CHANGE AND CONTINUITY OVER TIME ESSAY



CHANGE AND CONTINUITY OVER TIME ESSAY

This essay asks you to access how larger global issues and themes such as gender, trade, technology, and environment have changed and remained the same. You not only have to identify areas of change, but also areas of continuity across chronological periods, and will have to compare two or more chronological periods within one geographic area. You all have the same prompt but will be able to choose between different geographic regions to answer the question.

Organization is critical in this essay. While the thesis and conclusion paragraphs are similar to both the Document Based Question and the Compare/Contrast essays, the body paragraphs should be based on chronological periods. There should be one paragraph for each time period.

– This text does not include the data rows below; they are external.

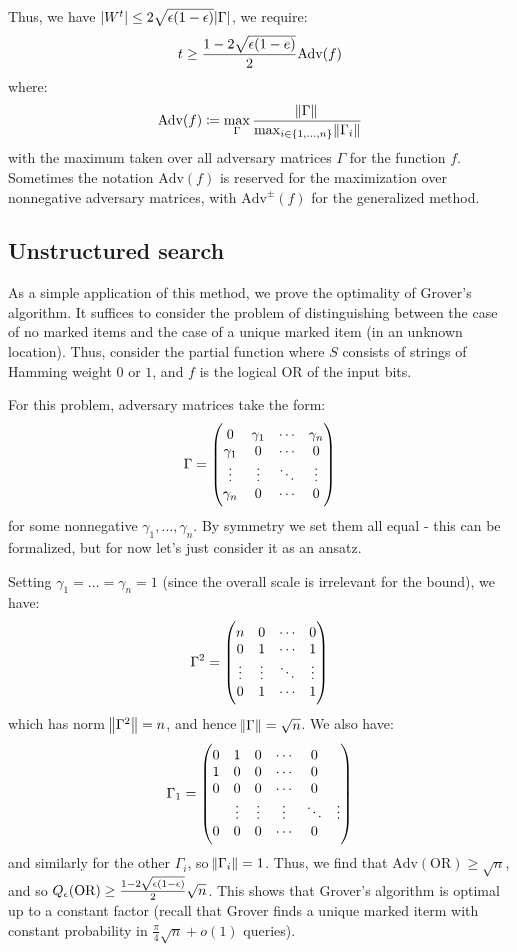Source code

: Thus, we have $\lvert W^t \rvert \leq 2\sqrt{\epsilon(1-\epsilon)}\lvert \Gamma \rvert$, we require:
\begin{equation}
    t \geq \frac{1-2\sqrt{\epsilon(1-e)}}{2}\text{Adv}(f)
\end{equation}
where:
\begin{equation}
    \text{Adv}(f) \coloneqq \max_\Gamma \frac{\norm{\Gamma}}{\max_{i \in \set{1, \ldots, n}}\norm{\Gamma_i}}
\end{equation}
with the maximum taken over all adversary matrices $\Gamma$ for the function $f$. Sometimes the notation $\text{Adv}(f)$ is reserved for the maximization over nonnegative adversary matrices, with $\text{Adv}^\pm(f)$ for the generalized method.

\subsection*{Unstructured search}
As a simple application of this method, we prove the optimality of Grover’s algorithm. It suffices to consider the problem of distinguishing between the case of no marked items and the case of a unique marked item (in an unknown location). Thus, consider the partial function where $S$ consists of strings of Hamming weight $0$ or $1$, and $f$ is the logical OR of the input bits. 

For this problem, adversary matrices take the form:
\begin{equation}
    \Gamma = \begin{pmatrix}0 & \gamma_1 & \cdots & \gamma_n \\ \gamma_1 & 0 & \cdots & 0 \\ \vdots & \vdots & \ddots & \vdots \\ \gamma_n & 0 & \cdots & 0\end{pmatrix}
\end{equation}
for some nonnegative $\gamma_1, \ldots, \gamma_n$. By symmetry we set them all equal - this can be formalized, but for now let's just consider it as an ansatz.

Setting $\gamma_1 = \ldots = \gamma_n = 1$ (since the overall scale is irrelevant for the bound), we have:
\begin{equation}
    \Gamma^2 = \begin{pmatrix}n & 0 & \cdots & 0 \\ 0 & 1 & \cdots & 1 \\ \vdots & \vdots & \ddots & \vdots \\ 0 & 1 & \cdots & 1\end{pmatrix}
\end{equation}
which has norm $\norm{\Gamma^2} = n$, and hence $\norm{\Gamma} = \sqrt{n}$. We also have:
\begin{equation}
    \Gamma_1 = \begin{pmatrix}0 & 1 & 0 & \cdots & 0 \\ 1 & 0 & 0 & \cdots & 0 \\ 0 & 0 & 0 & \cdots & 0 \\ & \vdots & \vdots & \vdots & \ddots & \vdots \\ 0 & 0 & 0 & \cdots & 0\end{pmatrix}
\end{equation}
and similarly for the other $\Gamma_i$, so $\norm{\Gamma_i} = 1$. Thus, we find that $\text{Adv}(\text{OR}) \geq \sqrt{n}$, and so $Q_{\epsilon}(\text{OR}) \geq \frac{1-2\sqrt{\epsilon(1-\epsilon)}}{2}\sqrt{n}$. This shows that Grover's algorithm is optimal up to a constant factor (recall that Grover finds a unique marked iterm with constant probability in $\frac{\pi}{4}\sqrt{n} + o(1)$ queries).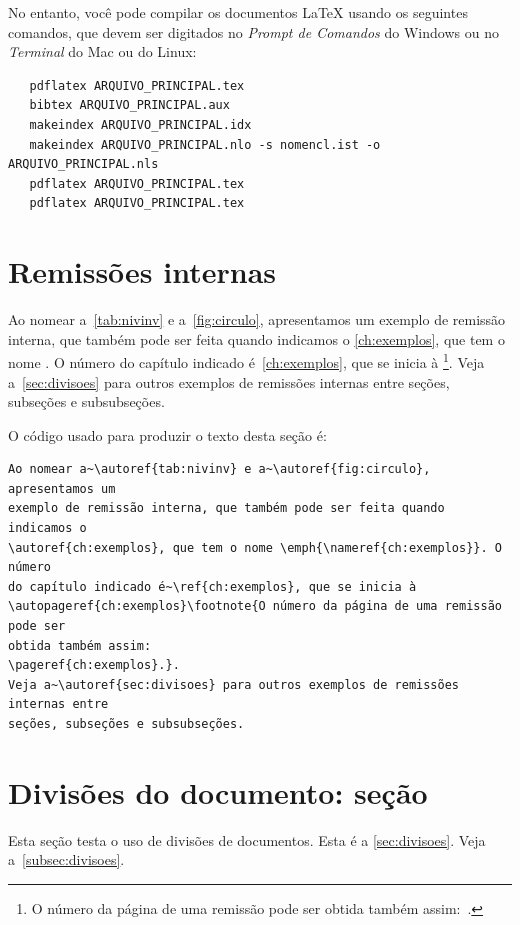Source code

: No entanto, você pode compilar os documentos \LaTeX{} usando os seguintes
comandos, que devem ser digitados no \emph{Prompt de Comandos} do Windows ou no
\emph{Terminal} do Mac ou do Linux:

\begin{verbatim}
   pdflatex ARQUIVO_PRINCIPAL.tex
   bibtex ARQUIVO_PRINCIPAL.aux
   makeindex ARQUIVO_PRINCIPAL.idx
   makeindex ARQUIVO_PRINCIPAL.nlo -s nomencl.ist -o ARQUIVO_PRINCIPAL.nls
   pdflatex ARQUIVO_PRINCIPAL.tex
   pdflatex ARQUIVO_PRINCIPAL.tex
\end{verbatim}

\section{Remissões internas}

Ao nomear a~\autoref{tab:nivinv} e a~\autoref{fig:circulo}, apresentamos um
exemplo de remissão interna, que também pode ser feita quando indicamos o
\autoref{ch:exemplos}, que tem o nome \emph{}. O número
do capítulo indicado é~\ref{ch:exemplos}, que se inicia à
\footnote{O número da página de uma remissão pode ser
  obtida também assim:~\pageref{ch:exemplos}.}.
Veja a~\autoref{sec:divisoes} para outros exemplos de remissões internas entre
seções, subseções e subsubseções.

O código usado para produzir o texto desta seção é:

\begin{verbatim}
Ao nomear a~\autoref{tab:nivinv} e a~\autoref{fig:circulo}, apresentamos um
exemplo de remissão interna, que também pode ser feita quando indicamos o
\autoref{ch:exemplos}, que tem o nome \emph{\nameref{ch:exemplos}}. O número
do capítulo indicado é~\ref{ch:exemplos}, que se inicia à
\autopageref{ch:exemplos}\footnote{O número da página de uma remissão pode ser
obtida também assim:
\pageref{ch:exemplos}.}.
Veja a~\autoref{sec:divisoes} para outros exemplos de remissões internas entre
seções, subseções e subsubseções.
\end{verbatim}

\section{Divisões do documento: seção}%
\label{sec:divisoes}

Esta seção testa o uso de divisões de documentos. Esta é a
\autoref{sec:divisoes}. Veja a~\autoref{subsec:divisoes}.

You will have to have an acceptable thesis. Make sure that the thesis mentions global issues and time periods addressed or implied in the prompt.

You must address all parts of the prompts although not thoroughly or evenly. There are upper and lower standards. To receive two points, the student will need to address the whole time period, change, and continuity. You should differentiate between the time periods and issues included in the prompt. This is best accomplished by dealing with the different parts in separate paragraphs. The simplest way is to create three body paragraphs based on time periods – one beginning, one around a mid-point and the third around the end date. Within each paragraph discuss the global issues, changes and continuities. Then begin each paragraph with a sub-thesis based on one part of the thesis.

You must substantiate the thesis with appropriate historical evidence. It is not sufficient to make a statement without use of proof and evidence. You should use evidence, which is clear and detailed. Appropriate vocabulary, persons, events, and individual states are critical.

You must analyze the process of change and/or continuity. This requires you to address the topic across all relative chronological periods, and show changes and continuities. Most importantly, it requires you to explain at least one reason for any changes or continuities of the period. Having three paragraphs based on chronology helps accomplish this.

You must use relevant historical and global context effectively to explain change over time and/or continuity. This includes discussing the wider world as it relates to the topic.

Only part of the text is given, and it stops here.